Le Nguyen The Dat bio photo

Le Nguyen The Dat

Data Science and Engineering at 90 Seconds

Email Twitter Facebook LinkedIn Github

Introduction

Choosing the right tools and workflows that fit well with your team is a critical task but oftentimes get overlooked. This article demonstrates our approach in order to improve engineering efficiency for the data team at honestbee. Within this regard, we hope it can help you improve your team workflow or set it up from scratch.

Do note that how the workflows actually look like isn’t that important, what more important is to have something that actually works for you, as well as to be transparent within the organization.

Atlassian Confluence

Confluence is the first tool that we chose to have, and arguably the most important step when setting up a new team.

We decided very early on that it will be used as the one and only platform for organizing all of our documentations, from team managements, data infrastructure designs, dashboards, internal company logics, meeting notes, guides, project documentations, and so on.

Confluence pages are also created for quickly on-boarding new members, as well as communicating within the organization effectively.

Data home page

Atlassian JIRA

We started off using a standard JIRA engineering workflow scheme and JIRA team setup, but quickly simplify ours as much as we can, so that it will be easily understandable and followed.

As such, there are only 3 types of issues we used:

  • Bugs (technical task that is directly related to a known bug or error from the current system)
  • Stories (technical task that has a relatively short timespan of less than a week. If the story created might last longer than a week, it is required to be broken down into smaller stories that can be linked together)
  • Epics (group of stories that form a single business idea, product feature or simply a significant larger task that consist of stories)
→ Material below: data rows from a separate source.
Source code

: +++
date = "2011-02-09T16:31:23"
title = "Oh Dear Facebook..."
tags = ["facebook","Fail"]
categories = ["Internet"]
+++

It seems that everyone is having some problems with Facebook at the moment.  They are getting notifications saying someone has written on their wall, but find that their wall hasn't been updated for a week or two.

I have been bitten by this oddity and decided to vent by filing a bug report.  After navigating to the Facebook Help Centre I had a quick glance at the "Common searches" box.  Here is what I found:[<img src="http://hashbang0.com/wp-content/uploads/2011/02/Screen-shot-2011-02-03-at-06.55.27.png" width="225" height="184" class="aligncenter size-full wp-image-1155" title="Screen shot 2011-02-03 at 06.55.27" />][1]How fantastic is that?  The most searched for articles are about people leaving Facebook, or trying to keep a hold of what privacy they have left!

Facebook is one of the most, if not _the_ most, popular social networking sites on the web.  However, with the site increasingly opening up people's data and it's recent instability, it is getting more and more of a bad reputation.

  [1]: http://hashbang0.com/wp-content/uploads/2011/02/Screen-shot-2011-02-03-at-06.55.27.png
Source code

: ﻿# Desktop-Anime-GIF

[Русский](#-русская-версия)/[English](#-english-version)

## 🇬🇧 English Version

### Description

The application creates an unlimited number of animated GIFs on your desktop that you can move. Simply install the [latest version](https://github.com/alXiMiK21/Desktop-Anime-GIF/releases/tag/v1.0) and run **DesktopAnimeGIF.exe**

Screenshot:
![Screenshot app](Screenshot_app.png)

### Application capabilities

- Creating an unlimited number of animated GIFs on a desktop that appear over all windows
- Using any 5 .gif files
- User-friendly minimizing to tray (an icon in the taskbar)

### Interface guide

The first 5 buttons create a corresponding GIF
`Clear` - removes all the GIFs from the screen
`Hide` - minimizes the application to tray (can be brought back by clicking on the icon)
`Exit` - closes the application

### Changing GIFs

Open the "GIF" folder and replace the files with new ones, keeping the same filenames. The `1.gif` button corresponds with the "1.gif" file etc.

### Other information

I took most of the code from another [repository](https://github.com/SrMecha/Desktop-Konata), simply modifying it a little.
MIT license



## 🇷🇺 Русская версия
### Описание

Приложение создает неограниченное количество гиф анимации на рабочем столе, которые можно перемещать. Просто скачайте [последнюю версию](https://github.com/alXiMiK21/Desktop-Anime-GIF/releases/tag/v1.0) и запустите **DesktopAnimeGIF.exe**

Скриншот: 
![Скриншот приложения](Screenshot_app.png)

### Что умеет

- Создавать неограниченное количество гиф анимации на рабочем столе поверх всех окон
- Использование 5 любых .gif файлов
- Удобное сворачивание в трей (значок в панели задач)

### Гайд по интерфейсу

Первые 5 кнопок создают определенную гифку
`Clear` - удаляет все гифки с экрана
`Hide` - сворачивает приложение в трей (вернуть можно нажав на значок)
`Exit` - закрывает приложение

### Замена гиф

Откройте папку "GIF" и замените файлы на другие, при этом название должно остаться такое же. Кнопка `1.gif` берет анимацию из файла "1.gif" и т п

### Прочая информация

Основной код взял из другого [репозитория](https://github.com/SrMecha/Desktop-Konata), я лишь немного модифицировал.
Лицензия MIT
We also have internal rules, such as:

  • All Bugs and Stories need to tie to one and only one Epic
  • All Bugs and Stories need to be assigned to a person
  • All Epics will need to be communicated to senior managers and stakeholders before creation to ensure commitment from both side

Our workflow:

  • Everything starts at Inbox (a.k.a backlog)
  • Anything from Inbox can be progressed further to Ready For Dev, In Progress, Review, and Done
  • Anything from Inbox can also be moved to Cancelled if it is not relevant, rejected, or not needed anymore
JIRA Workflow



Kanban Board simply reflects the workflow above, where everyone can have a bird-view on how all the tickets are progressing. The engineers and project managers will take responsibility for updating the tickets accordingly.

Kanban board

Github

Labels are used to indicate the progress of any Pull Request.

Pull Request Labels used in Github repositories



Every Pull Request should contain:

  • link to JIRA Ticket(s),
  • WIP Checklist,
  • the Why, How, and What, as well as
  • having Reviewers assigned once ready.

A Pull Request can only be merged when at least one reviewer approved the change. A Pull Request should not stay In Review for more than one week.

A Pull Request in Data Team



We don’t use Github Issue or Github Project since it should more or less be covered by JIRA.

Continuous Integration and Deployment — with Github, Travis, Marathon, and Slack

We release our changes typically once a day.

A release can be done by any engineer in the team simply by using Github’s Release interface:

Github’s Release interface



Marathon dashboard was setup to keep track of deployment process and sometimes, for applications health check

Marathon dashboard



We also use Slack to automatically notify the team that a new deployment was successfully done, as new changes are now live on production:

baymax is our Data team’s bot 😅



In general, software release is usually a complicated, multi-step process, that is quite prone to errors sometimes. We believe it should be automated with minimal human supervision, thus we spent a good amount of engineering time to polish the process in such a way that it can be as transparent, and easily done as possible, by every engineer in the team.

If you are more interested in this topic, the whole process looks like this:

Continuous integration and deployment (for more info: https://mesosphere.com/blog/2015/04/02/continuous-deployment-with-mesos-marathon-docker/)

Meetings

  • We rarely do meetings, especially for data engineers and scientists.
  • We have a weekly casual sync-up, that is used mostly for team updates and technical sharing among the members.
  • We also have weekly 1–1 meetings between team manager and each member, which usually happens during coffee breaks.

Final thoughts

  • Every process and workflow is as good as how well people follow it. The more complicated it is, the harder it will get adopted and properly followed as the team grows bigger.
  • It would be wise to invest more in time and communication as early as the team was formed. Make decisions as a team, and follow through with every question and scenario as much as you can think of. Because ultimately, it will help the team move faster with less communication overhead later on.
  • At the same time, flexibility is important as the team grows, the business evolves, and sometimes, due to unforeseen circumstances. Decision should be carefully made when the current process does not work out well anymore. There should always be a balance between extending legacy tools and implementing new tools for new requirements.

PS: special thanks to Tran Anh Cuong, Maksim Golub, and Liva Paudere for helping me with this article.